Earlier this year the Workplace Relations Commission considered a case which looked at the extent of an employer’s obligation to make reasonable accommodation for an employee with a disability. The case is useful, in that it provides an indicator to employers of what is expected of them in order to deal with a situation where they are seeking to reasonably accommodate an employee.
In the particular case, the employee suffered from rheumatoid arthritis and fibromyalgia and was out of work on long term sick leave. The employer dismissed the employee on the grounds of her inability to carry out the work she was employed to do. The employer then had to (successfully) defend a claim for discriminatory dismissal and ultimately show that the dismissal based on the grounds of incapacity was justified.

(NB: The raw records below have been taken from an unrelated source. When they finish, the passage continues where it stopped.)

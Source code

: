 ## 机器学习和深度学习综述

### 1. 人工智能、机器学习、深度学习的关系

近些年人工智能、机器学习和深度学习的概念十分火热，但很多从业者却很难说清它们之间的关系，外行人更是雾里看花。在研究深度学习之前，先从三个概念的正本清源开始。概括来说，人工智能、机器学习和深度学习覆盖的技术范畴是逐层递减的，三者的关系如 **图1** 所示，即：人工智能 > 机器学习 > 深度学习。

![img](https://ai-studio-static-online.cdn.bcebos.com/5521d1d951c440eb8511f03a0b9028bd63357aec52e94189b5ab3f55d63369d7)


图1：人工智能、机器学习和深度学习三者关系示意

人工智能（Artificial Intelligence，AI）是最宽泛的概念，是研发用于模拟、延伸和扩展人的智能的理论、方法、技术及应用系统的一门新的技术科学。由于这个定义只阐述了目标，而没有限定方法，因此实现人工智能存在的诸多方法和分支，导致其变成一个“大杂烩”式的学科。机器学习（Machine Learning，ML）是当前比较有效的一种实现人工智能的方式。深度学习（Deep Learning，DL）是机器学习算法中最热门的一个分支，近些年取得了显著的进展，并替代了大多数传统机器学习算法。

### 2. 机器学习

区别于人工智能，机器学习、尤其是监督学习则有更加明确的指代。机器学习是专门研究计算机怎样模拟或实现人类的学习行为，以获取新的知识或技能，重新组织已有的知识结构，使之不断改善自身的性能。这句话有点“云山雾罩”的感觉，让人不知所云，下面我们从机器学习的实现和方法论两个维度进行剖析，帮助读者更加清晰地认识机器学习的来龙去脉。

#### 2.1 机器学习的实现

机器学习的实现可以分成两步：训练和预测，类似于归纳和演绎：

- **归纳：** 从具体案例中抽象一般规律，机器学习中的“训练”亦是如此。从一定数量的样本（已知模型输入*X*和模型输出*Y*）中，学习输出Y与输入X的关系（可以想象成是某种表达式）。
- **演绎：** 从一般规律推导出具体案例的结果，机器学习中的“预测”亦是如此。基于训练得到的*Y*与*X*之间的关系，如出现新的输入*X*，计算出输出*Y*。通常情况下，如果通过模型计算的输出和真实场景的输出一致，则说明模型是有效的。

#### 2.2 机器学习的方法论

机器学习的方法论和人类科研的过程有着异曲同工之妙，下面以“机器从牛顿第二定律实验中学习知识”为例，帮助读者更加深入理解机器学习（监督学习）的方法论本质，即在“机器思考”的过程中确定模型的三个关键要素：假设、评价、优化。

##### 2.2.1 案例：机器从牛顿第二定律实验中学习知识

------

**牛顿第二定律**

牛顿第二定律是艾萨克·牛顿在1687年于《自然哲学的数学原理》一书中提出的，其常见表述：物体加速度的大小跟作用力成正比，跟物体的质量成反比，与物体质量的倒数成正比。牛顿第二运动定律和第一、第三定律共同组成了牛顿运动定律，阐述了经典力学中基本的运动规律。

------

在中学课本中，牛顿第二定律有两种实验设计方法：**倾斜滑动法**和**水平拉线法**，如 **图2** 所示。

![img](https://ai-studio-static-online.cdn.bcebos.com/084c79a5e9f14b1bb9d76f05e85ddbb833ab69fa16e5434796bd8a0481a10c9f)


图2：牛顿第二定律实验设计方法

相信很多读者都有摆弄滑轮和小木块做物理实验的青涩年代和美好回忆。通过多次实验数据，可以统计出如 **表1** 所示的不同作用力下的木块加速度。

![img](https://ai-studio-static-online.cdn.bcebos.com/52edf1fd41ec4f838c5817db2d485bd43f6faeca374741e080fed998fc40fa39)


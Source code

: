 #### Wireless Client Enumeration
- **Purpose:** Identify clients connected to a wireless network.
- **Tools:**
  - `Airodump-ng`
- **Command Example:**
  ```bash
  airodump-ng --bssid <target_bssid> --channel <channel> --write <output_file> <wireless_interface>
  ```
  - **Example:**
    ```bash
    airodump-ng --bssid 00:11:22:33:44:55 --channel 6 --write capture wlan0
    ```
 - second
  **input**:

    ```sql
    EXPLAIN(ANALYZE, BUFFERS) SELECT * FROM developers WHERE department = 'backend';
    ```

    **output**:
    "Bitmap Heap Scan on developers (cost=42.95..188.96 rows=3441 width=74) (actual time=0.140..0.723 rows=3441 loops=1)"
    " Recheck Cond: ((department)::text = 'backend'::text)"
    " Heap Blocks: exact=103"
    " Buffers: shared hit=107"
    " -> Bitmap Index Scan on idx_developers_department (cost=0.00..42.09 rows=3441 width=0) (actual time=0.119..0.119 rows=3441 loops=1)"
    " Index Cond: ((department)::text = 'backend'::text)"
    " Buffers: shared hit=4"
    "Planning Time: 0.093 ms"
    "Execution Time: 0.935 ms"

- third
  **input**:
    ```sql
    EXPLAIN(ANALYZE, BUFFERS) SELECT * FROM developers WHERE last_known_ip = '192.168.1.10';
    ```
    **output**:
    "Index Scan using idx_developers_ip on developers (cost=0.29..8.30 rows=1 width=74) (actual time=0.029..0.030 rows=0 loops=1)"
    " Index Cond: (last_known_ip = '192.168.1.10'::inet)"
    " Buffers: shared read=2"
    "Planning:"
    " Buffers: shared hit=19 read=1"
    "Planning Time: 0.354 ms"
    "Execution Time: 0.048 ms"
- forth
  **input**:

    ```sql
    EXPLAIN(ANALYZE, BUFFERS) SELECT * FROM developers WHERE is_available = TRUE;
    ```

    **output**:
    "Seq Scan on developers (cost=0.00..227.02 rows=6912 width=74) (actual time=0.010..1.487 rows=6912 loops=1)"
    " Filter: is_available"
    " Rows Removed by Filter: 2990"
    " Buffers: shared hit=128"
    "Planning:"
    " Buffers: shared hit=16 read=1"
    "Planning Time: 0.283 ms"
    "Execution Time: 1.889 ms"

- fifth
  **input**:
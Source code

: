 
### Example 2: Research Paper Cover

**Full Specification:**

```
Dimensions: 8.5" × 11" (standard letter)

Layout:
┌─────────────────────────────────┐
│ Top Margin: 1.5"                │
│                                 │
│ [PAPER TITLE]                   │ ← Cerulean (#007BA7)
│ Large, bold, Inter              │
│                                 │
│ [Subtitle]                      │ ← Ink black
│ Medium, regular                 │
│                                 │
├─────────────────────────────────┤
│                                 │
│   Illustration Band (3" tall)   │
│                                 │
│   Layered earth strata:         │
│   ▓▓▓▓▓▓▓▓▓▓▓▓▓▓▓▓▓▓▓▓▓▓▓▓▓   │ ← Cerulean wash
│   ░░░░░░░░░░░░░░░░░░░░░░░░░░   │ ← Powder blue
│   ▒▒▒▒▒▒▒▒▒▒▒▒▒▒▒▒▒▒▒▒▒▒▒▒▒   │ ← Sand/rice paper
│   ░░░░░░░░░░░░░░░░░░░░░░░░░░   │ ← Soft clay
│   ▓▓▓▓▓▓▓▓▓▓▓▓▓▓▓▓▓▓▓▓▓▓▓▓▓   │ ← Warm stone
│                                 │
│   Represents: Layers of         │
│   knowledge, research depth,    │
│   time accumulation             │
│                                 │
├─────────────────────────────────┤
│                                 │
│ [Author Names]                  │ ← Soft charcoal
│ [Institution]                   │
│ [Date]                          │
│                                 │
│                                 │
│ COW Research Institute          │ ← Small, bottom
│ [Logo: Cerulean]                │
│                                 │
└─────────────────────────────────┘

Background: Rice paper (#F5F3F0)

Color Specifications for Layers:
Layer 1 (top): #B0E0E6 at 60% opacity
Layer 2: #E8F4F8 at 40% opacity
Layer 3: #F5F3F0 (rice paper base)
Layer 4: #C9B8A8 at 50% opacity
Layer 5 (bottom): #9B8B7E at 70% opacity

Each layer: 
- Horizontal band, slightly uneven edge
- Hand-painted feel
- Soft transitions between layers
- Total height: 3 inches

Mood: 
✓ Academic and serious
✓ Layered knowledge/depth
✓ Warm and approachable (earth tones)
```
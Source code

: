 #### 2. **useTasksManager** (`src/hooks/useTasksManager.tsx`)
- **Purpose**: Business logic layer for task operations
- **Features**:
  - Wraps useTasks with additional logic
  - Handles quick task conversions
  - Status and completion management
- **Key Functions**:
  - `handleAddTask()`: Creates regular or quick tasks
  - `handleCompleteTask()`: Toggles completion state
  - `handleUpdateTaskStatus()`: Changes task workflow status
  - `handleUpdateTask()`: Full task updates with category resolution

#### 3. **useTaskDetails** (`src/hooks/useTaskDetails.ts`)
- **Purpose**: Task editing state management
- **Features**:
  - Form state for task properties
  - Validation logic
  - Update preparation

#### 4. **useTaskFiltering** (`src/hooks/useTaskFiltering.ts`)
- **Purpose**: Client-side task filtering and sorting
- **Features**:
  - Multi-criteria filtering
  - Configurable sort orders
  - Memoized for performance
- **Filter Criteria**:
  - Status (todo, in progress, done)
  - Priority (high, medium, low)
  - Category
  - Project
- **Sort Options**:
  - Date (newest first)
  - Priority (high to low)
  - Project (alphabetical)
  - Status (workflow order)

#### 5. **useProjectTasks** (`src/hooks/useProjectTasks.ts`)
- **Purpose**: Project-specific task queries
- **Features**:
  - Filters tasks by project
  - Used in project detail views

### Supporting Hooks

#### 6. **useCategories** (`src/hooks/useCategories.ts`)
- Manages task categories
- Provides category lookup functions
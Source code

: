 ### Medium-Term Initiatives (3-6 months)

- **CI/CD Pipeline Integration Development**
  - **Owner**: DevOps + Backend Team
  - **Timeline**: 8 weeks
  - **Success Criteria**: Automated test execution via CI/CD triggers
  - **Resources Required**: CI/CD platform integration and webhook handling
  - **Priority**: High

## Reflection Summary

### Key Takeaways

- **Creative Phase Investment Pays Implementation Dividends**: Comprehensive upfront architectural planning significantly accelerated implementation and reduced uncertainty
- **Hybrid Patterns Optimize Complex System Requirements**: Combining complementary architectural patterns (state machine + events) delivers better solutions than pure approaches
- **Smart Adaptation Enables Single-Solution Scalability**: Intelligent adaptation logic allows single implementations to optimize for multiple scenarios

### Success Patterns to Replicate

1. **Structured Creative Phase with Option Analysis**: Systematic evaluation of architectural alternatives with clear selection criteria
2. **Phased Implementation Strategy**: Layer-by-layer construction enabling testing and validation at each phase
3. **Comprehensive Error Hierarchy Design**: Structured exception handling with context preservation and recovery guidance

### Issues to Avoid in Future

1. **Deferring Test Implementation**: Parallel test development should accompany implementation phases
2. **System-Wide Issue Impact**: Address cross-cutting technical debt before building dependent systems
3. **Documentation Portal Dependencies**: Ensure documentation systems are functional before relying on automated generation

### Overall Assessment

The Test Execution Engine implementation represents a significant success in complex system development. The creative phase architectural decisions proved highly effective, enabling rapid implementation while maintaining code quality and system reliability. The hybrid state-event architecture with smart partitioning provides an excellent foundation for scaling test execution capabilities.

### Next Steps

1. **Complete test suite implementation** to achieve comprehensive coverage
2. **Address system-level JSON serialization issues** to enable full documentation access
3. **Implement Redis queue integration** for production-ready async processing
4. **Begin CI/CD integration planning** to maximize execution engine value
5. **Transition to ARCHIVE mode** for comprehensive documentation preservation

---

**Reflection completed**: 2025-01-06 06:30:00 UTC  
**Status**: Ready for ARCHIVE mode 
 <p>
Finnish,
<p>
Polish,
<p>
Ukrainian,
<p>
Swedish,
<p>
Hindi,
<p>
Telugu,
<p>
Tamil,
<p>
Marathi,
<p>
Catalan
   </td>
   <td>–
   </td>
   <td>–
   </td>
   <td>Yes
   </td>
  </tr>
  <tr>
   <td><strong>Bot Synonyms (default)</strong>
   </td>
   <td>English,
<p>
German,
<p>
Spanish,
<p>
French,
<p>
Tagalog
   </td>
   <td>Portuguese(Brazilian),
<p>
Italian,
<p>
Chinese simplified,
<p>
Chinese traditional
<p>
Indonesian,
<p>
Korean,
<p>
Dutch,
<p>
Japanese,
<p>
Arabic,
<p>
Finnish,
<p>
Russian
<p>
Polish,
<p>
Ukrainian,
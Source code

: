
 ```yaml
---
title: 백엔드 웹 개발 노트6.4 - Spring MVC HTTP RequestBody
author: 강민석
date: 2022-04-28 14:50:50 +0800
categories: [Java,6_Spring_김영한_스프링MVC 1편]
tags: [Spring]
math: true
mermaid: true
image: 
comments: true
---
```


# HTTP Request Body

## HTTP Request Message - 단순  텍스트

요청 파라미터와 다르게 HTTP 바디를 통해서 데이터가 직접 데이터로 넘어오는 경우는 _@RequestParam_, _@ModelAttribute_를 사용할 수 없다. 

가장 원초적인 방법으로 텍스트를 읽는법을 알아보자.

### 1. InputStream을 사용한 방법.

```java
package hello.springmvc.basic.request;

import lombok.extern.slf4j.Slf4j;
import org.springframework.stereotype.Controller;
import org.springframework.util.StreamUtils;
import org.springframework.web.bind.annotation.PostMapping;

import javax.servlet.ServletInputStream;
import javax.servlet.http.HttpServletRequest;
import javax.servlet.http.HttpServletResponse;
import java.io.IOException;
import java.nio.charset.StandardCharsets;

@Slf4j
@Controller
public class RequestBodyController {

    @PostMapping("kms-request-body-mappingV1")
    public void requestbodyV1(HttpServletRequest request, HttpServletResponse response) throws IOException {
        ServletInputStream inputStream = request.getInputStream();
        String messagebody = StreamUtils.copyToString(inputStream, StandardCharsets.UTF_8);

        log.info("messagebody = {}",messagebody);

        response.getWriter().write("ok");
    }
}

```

The case considers the extent of an employer’s obligation to make reasonable accommodation for an employee with a disability taking into account the scale and resources of the employer and its engagement with the employee over the relevant period of illness. It also highlights the importance of having medical evidence to support a decision to dismiss together with providing evidence of the need to replace the employee. The decision in this case also highlights the inability of the employee to provide any indication as to when she would be in a position to return to work.
While this case demonstrates that an employer is obliged to make reasonable accommodation, the requirement to do so must be proportional to the scale and financial resource of the employer. The troubling aspect of this case is that there is no definition of ‘reasonable accommodation’, which will be viewed on a case by case basis depending on the size, work-type and financial strength of the employer.